Если верить «Толкованию тайных знаков» (книге, написанной Путье на исходе лет), это его путешествие продолжалось около трех лет. Однако живший много позже величайший адепт алхимии, известный под псевдонимом Фюльканелли в своем трактате «Философские приюты и герметический символизм» вот что писал об этом паломничестве: «…Многие поклонники оккультных наук буквально толковали чисто аллегорические сочинения, созданные с намерением что-то открыть одним и утаить от других. Даже Альбер Пуассон (знаменитый испанский алхимик) угодил в эту ловушку. Он поверил, будто Поль Путье, оставив жену свою, мастерскую и книги с рисованными миниатюрами, действительно отправился в пешее паломничество… Но мы искренно убеждены и готовы в этом ручаться, что Путье никогда не покидал подвала, где пылали его печи…»

То есть по Фюльканелли получается, что в рассказе Путье о его путешествии речь на самом деле идет о поиске злополучной materia prima, а в пережитых им приключениях аллегорически изображаются различные манипуляции с этой материей.

Далее Фюльканелли утверждает, что линия «Лион – Канчес – Орлеан» является аллегорическим описанием инициации, то есть посвящения, без которого невозможно успешное совершение магистерии. Инициацию над Путье совершил-де адепт алхимии, скрывающийся под именем «Канчес». Вернувшись домой, Путье вновь приступил к работе. Через три года он обрел философский камень.

Начиная с 1382 года, начало заметно расти его материальное благополучие. Он приобрел несколько домов и земельных участков, построил несколько часовен и больниц, на его пожертвования строители возвели портал церкви святой Женевьевы. Много лет спустя, уже после смерти Путье, в архиве церкви Сен-Жак-ла-Бушери, прихожанином которой он являлся, было обнаружено свыше тридцати юридически оформленных актов дарения, которые говорили о том, что скромный писарь раздал целое состояние. Кроме того, на средства Путье было благоустроено кладбище Невинных младенцев, чрезвычайно модное в то время место погребения, причем на одной из арок кладбища Путье велел нарисовать те самые иероглифические фигуры, которыми была украшена книга Авраама Еврея.

Ясно, что его внезапное обогащение не осталось незамеченным. Слух об этом достиг ушей короля Карла VI, который в один прекрасный день прислал к Путье своего главного дознавателя сира де Кравуази. Легенда гласит, будто Путье во всем признался дознавателю, а чтобы тот помалкивал, подарил ему философский камень.

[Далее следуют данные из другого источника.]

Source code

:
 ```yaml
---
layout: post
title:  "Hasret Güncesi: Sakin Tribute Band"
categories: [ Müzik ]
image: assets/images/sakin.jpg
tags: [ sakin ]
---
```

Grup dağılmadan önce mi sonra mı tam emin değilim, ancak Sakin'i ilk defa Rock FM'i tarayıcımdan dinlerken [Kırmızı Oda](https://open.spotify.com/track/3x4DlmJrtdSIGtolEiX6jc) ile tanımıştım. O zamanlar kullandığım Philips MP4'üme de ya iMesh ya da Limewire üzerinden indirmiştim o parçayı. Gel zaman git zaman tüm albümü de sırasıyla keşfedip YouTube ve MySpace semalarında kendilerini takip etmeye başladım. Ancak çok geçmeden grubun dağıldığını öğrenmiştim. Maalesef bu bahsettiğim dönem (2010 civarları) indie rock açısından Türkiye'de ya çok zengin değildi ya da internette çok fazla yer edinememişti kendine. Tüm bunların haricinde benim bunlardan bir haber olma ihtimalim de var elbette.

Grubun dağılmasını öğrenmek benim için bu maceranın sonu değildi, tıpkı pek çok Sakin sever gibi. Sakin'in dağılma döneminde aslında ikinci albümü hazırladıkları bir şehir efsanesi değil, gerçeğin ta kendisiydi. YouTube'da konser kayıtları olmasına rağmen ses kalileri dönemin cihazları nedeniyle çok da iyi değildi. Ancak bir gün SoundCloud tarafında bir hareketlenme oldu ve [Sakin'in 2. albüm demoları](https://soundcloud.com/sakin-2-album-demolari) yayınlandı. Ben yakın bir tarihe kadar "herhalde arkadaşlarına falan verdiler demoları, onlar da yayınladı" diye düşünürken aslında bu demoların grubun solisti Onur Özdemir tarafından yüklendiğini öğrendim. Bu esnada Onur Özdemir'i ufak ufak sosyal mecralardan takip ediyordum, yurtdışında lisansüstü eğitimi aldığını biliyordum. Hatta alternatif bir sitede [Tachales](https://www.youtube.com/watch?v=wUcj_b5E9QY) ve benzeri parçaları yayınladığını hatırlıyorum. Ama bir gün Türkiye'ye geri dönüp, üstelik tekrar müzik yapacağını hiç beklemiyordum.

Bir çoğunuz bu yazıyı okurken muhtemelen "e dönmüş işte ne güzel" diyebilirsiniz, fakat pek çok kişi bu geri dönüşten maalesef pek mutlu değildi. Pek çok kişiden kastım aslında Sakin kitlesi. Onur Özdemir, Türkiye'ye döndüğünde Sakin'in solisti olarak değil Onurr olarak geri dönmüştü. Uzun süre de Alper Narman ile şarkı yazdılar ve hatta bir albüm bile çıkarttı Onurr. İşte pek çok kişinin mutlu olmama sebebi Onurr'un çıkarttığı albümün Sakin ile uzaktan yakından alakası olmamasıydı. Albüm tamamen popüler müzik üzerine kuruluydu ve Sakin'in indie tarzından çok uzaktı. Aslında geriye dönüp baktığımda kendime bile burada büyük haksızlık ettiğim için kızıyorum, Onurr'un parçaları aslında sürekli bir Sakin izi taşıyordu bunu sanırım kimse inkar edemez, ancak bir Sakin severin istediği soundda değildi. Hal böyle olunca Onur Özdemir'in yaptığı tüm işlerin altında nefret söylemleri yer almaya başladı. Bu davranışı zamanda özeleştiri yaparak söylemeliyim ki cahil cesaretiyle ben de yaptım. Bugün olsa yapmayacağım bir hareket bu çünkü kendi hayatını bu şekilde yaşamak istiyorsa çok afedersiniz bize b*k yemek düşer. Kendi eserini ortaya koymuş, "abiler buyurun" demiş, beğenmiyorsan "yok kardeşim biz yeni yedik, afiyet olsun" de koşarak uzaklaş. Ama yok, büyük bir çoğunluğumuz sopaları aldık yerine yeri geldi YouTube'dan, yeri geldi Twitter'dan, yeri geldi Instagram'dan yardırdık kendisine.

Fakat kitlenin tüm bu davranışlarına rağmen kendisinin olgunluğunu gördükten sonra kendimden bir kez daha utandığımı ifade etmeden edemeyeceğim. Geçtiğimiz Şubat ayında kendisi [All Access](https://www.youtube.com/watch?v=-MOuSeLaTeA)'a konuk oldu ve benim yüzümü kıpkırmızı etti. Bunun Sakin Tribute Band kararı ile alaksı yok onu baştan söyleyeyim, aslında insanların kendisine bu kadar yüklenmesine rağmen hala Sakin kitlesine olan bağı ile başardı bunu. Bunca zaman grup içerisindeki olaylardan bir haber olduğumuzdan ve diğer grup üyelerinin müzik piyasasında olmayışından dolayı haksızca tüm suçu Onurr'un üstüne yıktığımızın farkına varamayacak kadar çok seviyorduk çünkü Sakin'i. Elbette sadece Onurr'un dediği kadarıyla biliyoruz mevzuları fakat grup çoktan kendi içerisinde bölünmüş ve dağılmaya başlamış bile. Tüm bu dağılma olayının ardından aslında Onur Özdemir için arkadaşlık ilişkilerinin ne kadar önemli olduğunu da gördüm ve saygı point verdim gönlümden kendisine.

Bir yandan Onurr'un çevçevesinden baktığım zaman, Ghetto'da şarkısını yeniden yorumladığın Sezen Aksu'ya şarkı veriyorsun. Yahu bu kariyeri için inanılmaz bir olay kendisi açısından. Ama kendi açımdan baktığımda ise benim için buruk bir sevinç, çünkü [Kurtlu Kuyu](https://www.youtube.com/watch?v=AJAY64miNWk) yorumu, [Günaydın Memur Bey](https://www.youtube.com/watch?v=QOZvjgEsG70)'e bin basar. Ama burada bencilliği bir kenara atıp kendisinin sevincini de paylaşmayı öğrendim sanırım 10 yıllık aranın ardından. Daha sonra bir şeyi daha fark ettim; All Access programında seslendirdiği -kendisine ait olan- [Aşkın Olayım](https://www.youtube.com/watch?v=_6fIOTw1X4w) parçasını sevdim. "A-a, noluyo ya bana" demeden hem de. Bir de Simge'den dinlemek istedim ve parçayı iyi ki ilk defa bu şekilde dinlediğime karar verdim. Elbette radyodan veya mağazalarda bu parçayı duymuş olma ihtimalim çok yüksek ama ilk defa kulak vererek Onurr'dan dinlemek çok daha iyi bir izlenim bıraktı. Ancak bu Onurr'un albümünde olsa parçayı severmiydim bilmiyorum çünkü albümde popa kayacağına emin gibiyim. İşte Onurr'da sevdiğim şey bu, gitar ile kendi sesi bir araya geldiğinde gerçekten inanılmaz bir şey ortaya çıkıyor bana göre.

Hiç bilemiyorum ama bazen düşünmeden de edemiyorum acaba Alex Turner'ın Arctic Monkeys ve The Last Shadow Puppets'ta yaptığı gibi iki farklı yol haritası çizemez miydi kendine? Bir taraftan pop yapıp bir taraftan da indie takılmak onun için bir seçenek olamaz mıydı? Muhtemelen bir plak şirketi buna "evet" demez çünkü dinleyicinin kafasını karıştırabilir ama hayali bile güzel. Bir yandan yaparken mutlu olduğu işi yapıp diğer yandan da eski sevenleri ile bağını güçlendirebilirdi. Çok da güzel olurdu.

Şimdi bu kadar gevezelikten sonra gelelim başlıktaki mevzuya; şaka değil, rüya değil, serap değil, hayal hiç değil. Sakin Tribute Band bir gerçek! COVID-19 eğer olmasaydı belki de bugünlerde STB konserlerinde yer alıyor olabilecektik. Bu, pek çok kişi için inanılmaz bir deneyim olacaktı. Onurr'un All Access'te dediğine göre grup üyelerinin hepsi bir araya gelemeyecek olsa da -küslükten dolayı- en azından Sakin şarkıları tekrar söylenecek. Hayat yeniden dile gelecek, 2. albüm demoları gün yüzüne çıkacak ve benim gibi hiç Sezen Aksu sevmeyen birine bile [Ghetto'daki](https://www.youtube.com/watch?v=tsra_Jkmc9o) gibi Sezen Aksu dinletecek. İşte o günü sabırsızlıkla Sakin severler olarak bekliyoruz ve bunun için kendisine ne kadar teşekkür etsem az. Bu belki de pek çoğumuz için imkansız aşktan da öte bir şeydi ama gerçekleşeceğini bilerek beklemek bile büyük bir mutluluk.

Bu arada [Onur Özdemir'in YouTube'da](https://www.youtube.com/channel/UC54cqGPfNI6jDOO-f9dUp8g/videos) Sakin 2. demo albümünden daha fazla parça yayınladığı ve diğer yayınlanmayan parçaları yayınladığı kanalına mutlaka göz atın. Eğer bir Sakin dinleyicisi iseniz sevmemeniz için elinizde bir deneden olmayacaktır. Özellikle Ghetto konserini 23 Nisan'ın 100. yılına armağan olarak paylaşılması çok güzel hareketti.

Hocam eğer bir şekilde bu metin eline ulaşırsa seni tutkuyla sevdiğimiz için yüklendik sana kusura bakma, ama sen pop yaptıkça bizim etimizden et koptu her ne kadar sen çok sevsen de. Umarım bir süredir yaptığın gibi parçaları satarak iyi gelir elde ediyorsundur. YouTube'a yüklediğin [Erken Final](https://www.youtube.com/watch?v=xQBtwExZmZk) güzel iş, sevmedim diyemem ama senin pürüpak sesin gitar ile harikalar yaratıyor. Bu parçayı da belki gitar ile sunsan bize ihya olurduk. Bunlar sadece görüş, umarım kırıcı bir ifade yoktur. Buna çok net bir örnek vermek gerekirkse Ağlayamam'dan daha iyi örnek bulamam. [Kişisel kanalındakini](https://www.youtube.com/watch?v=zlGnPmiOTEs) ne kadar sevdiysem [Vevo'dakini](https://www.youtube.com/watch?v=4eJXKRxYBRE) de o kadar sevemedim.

Так или иначе, но писаря оставили в покое, и он продолжал свои занятия до глубокой старости. Его жена и верная помощница умерла в 1397 году и была похоронена на кладбище Невинных младенцев. Сам же Путье скончался в 1418 году, в возрасте восьмидесяти лет. Еще при жизни он приобрел себе место для погребения в церкви Сен-Жак-ла-Бушери, которой завещал все свое имущество.

Словом, в лице скромного писаря история алхимии имела реально существовавшего человека, который реально стал заниматься алхимией и благодаря ей реально разбогател.

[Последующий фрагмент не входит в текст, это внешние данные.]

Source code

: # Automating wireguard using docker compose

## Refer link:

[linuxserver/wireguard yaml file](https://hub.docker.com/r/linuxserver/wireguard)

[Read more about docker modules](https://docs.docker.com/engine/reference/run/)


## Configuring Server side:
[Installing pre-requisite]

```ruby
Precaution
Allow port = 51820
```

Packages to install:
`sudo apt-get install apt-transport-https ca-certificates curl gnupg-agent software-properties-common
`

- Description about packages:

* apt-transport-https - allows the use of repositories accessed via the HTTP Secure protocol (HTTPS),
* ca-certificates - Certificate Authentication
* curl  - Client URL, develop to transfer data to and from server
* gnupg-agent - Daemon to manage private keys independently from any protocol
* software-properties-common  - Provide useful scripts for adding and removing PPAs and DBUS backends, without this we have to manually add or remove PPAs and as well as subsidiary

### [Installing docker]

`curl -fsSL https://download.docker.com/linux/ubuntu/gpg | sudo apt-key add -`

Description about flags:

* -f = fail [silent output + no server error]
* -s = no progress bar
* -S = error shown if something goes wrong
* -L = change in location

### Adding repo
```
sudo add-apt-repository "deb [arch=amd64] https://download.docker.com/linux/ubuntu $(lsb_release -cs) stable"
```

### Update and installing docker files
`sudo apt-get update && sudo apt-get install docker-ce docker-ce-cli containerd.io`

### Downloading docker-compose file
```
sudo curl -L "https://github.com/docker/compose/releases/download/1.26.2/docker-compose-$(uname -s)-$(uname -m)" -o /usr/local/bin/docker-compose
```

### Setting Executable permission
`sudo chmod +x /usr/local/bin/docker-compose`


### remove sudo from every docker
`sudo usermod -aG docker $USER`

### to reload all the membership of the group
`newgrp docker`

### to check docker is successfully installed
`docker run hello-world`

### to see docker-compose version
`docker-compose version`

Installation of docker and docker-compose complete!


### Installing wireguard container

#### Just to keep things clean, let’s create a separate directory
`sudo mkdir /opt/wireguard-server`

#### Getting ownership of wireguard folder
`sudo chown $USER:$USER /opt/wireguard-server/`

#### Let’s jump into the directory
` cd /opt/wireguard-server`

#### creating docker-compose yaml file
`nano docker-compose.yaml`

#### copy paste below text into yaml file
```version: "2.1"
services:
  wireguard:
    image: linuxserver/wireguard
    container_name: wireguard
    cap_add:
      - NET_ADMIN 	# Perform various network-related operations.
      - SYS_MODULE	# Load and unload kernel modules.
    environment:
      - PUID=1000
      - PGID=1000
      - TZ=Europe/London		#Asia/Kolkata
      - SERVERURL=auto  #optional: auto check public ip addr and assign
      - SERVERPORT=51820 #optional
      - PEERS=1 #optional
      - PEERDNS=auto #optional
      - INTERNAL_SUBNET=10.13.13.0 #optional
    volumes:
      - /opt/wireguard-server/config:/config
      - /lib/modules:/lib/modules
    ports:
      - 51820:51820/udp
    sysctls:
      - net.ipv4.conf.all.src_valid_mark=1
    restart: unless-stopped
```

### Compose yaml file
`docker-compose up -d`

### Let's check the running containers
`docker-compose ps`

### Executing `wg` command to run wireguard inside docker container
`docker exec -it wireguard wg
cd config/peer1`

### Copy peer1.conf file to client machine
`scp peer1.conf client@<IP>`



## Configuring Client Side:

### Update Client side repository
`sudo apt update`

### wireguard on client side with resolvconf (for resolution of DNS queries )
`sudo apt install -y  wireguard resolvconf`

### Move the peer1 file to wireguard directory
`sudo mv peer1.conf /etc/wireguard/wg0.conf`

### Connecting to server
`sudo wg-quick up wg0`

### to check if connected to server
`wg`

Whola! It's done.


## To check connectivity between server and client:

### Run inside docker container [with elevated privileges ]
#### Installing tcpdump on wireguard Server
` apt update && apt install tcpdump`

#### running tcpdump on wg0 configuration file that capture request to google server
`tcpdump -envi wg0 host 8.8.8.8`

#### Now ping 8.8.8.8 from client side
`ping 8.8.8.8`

«Блин, – подумала Аня, – готовый сюжет для приключенческого романа с элементами мистики. Правда, читали мы и покруче романы». Будучи реалисткой до мозга костей, не верила она во все эти легенды, слишком много было в ней здорового скепсиса и здравого смысла.

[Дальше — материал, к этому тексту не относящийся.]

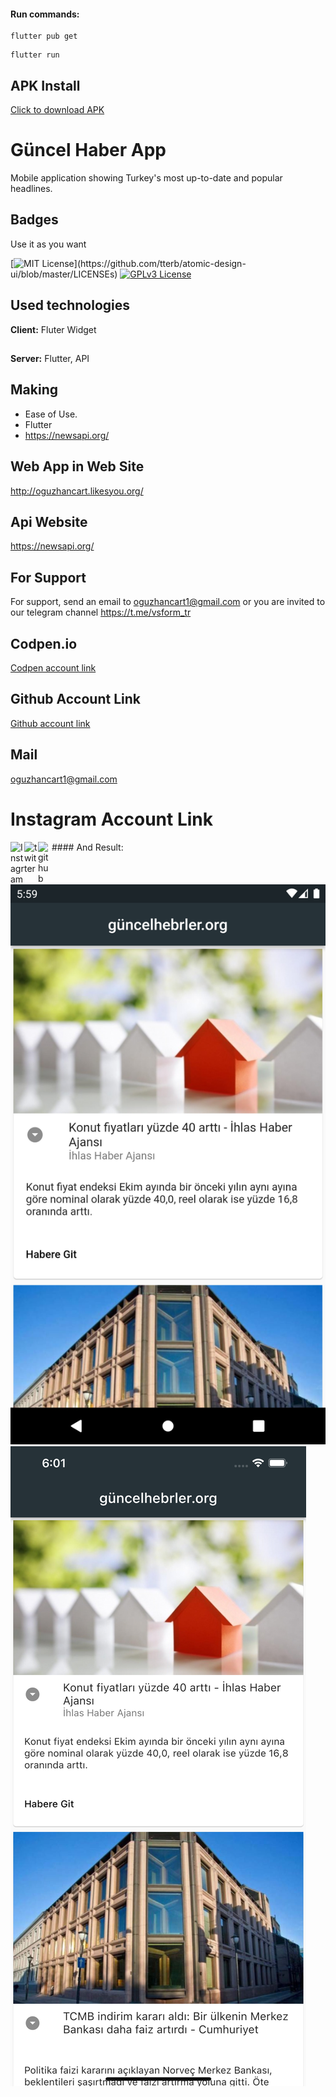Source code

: 

#### Run commands:
```
flutter pub get
```
```
flutter run
```
## APK Install
<a href="image/güncelahberler.apk" download> Click to download APK </a>
# Güncel Haber App
Mobile application showing Turkey's most up-to-date and popular headlines.
## Badges

Use it as you want

[![MIT License](https://img.shields.io/apm/l/atomic-design-ui.svg?)](https://github.com/tterb/atomic-design-ui/blob/master/LICENSEs)
[![GPLv3 License](https://img.shields.io/badge/License-GPL%20v3-yellow.svg)](https://opensource.org/licenses/)

  
## Used technologies

**Client:** Fluter Widget
##
**Server:** Flutter, API
## Making
- Ease of Use.
- Flutter 
- https://newsapi.org/



## Web App in Web Site
http://oguzhancart.likesyou.org/

## Api Website
<a href="https://newsapi.org/">https://newsapi.org/</a>


## For Support
For support, send an email to oguzhancart1@gmail.com or you are invited to our telegram channel https://t.me/vsform_tr  

## Codpen.io
[Codpen account link](https://codepen.io/oguzhan1881)
## Github Account Link
[Github account link](https://github.com/oguzhan18)
## Mail
oguzhancart1@gmail.com
# Instagram Account Link
<a target="_blank" href="https://www.instagram.com/oguzhan_cart/">
  <img align="left" alt="Instagram" width="22px" src="https://cdn.jsdelivr.net/npm/simple-icons@v3/icons/instagram.svg" />
</a>
<a target="_blank" href="https://twitter.com/OguzhanCart">
  <img align="left" alt="twitter" width="22px" src="https://cdn.jsdelivr.net/npm/simple-icons@v3/icons/twitter.svg" />
</a>
<a target="_blank" href="https://github.com/oguzhan18">
  <img align="left" alt="github" width="22px" src="https://cdn.jsdelivr.net/npm/simple-icons@v3/icons/github.svg" />
</a>
#### And Result:
<img src="image/apk.png">
<img src="image/ioıs.png">
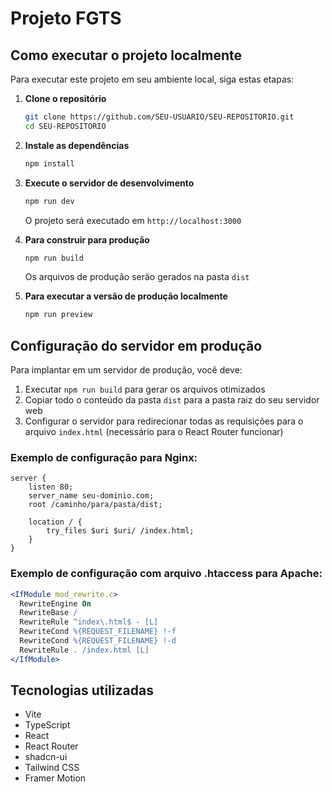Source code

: 
# Projeto FGTS

## Como executar o projeto localmente

Para executar este projeto em seu ambiente local, siga estas etapas:

1. **Clone o repositório**
   ```bash
   git clone https://github.com/SEU-USUARIO/SEU-REPOSITORIO.git
   cd SEU-REPOSITORIO
   ```

2. **Instale as dependências**
   ```bash
   npm install
   ```

3. **Execute o servidor de desenvolvimento**
   ```bash
   npm run dev
   ```
   O projeto será executado em `http://localhost:3000`

4. **Para construir para produção**
   ```bash
   npm run build
   ```
   
   Os arquivos de produção serão gerados na pasta `dist`

5. **Para executar a versão de produção localmente**
   ```bash
   npm run preview
   ```

## Configuração do servidor em produção

Para implantar em um servidor de produção, você deve:

1. Executar `npm run build` para gerar os arquivos otimizados
2. Copiar todo o conteúdo da pasta `dist` para a pasta raiz do seu servidor web
3. Configurar o servidor para redirecionar todas as requisições para o arquivo `index.html` (necessário para o React Router funcionar)

### Exemplo de configuração para Nginx:
```nginx
server {
    listen 80;
    server_name seu-dominio.com;
    root /caminho/para/pasta/dist;
    
    location / {
        try_files $uri $uri/ /index.html;
    }
}
```

### Exemplo de configuração com arquivo .htaccess para Apache:
```apache
<IfModule mod_rewrite.c>
  RewriteEngine On
  RewriteBase /
  RewriteRule ^index\.html$ - [L]
  RewriteCond %{REQUEST_FILENAME} !-f
  RewriteCond %{REQUEST_FILENAME} !-d
  RewriteRule . /index.html [L]
</IfModule>
```

## Tecnologias utilizadas
- Vite
- TypeScript
- React
- React Router
- shadcn-ui
- Tailwind CSS
- Framer Motion
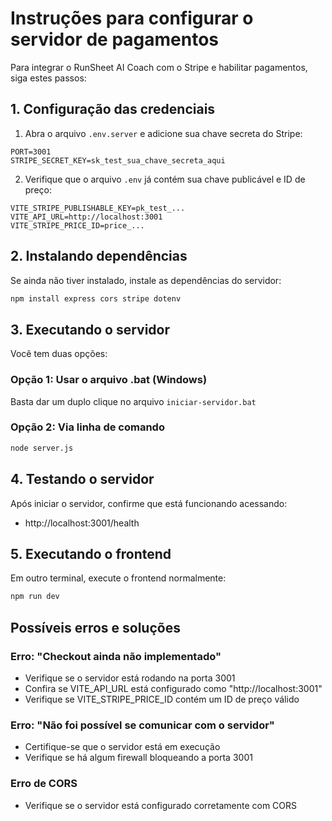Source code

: # Instruções para configurar o servidor de pagamentos

Para integrar o RunSheet AI Coach com o Stripe e habilitar pagamentos, siga estes passos:

## 1. Configuração das credenciais

1. Abra o arquivo `.env.server` e adicione sua chave secreta do Stripe:
```
PORT=3001
STRIPE_SECRET_KEY=sk_test_sua_chave_secreta_aqui
```

2. Verifique que o arquivo `.env` já contém sua chave publicável e ID de preço:
```
VITE_STRIPE_PUBLISHABLE_KEY=pk_test_...
VITE_API_URL=http://localhost:3001
VITE_STRIPE_PRICE_ID=price_...
```

## 2. Instalando dependências

Se ainda não tiver instalado, instale as dependências do servidor:

```bash
npm install express cors stripe dotenv
```

## 3. Executando o servidor

Você tem duas opções:

### Opção 1: Usar o arquivo .bat (Windows)
Basta dar um duplo clique no arquivo `iniciar-servidor.bat` 

### Opção 2: Via linha de comando
```bash
node server.js
```

## 4. Testando o servidor

Após iniciar o servidor, confirme que está funcionando acessando:
- http://localhost:3001/health

## 5. Executando o frontend

Em outro terminal, execute o frontend normalmente:
```bash
npm run dev
```

## Possíveis erros e soluções

### Erro: "Checkout ainda não implementado"
- Verifique se o servidor está rodando na porta 3001
- Confira se VITE_API_URL está configurado como "http://localhost:3001" 
- Verifique se VITE_STRIPE_PRICE_ID contém um ID de preço válido

### Erro: "Não foi possível se comunicar com o servidor"
- Certifique-se que o servidor está em execução
- Verifique se há algum firewall bloqueando a porta 3001

### Erro de CORS
- Verifique se o servidor está configurado corretamente com CORS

Аня собралась было закрыть тему Путье, но оказалось, что его история имеет продолжение. Некий пилигрим Канарелли, будучи в Бурну-Баши (Малая Азия), разговорился с узбекским дервишем об алхимии. В числе прочего, дервиш сказал, что истинные адепты алхимии обладают секретом продления своего земного существования до тысячи лет и могут уберечься от любой болезни. Тогда пилигрим напомнил о Путье, который, однако, имел несчастье умереть.

«Неужели вы поверили в его кончину? – усмехнулся дервиш. – Трех лет не прошло, как я расстался с ним в Вест-Индии».

«Полноте! – усмехнулся пилигрим. – Не нужно со мной так шутить!»

«Мудрец знает, как избежать неприятностей, – продолжал дервиш. – Путье понимал, что рано или поздно его уличат в занятиях алхимией и в лучшем случае заточат в тюрьму. Поэтому предусмотрительно скрылся, а его погребение – просто мистификация»…

С Ани было довольно. Если бы не талисман, она прямо сейчас отвезла бы все эти инкунабулы обратно Игорьку и поставила бы на теме крест. Аня никогда не была поклонницей такого рода литературы; ей бы чего-нибудь пожизненнее, попроще. Она заложила страницу своей визиткой («Журнал «Загадки и Тайны». Зотова Анна Егоровна, специальный корреспондент») и позвонила Сафару, золотых дел мастеру.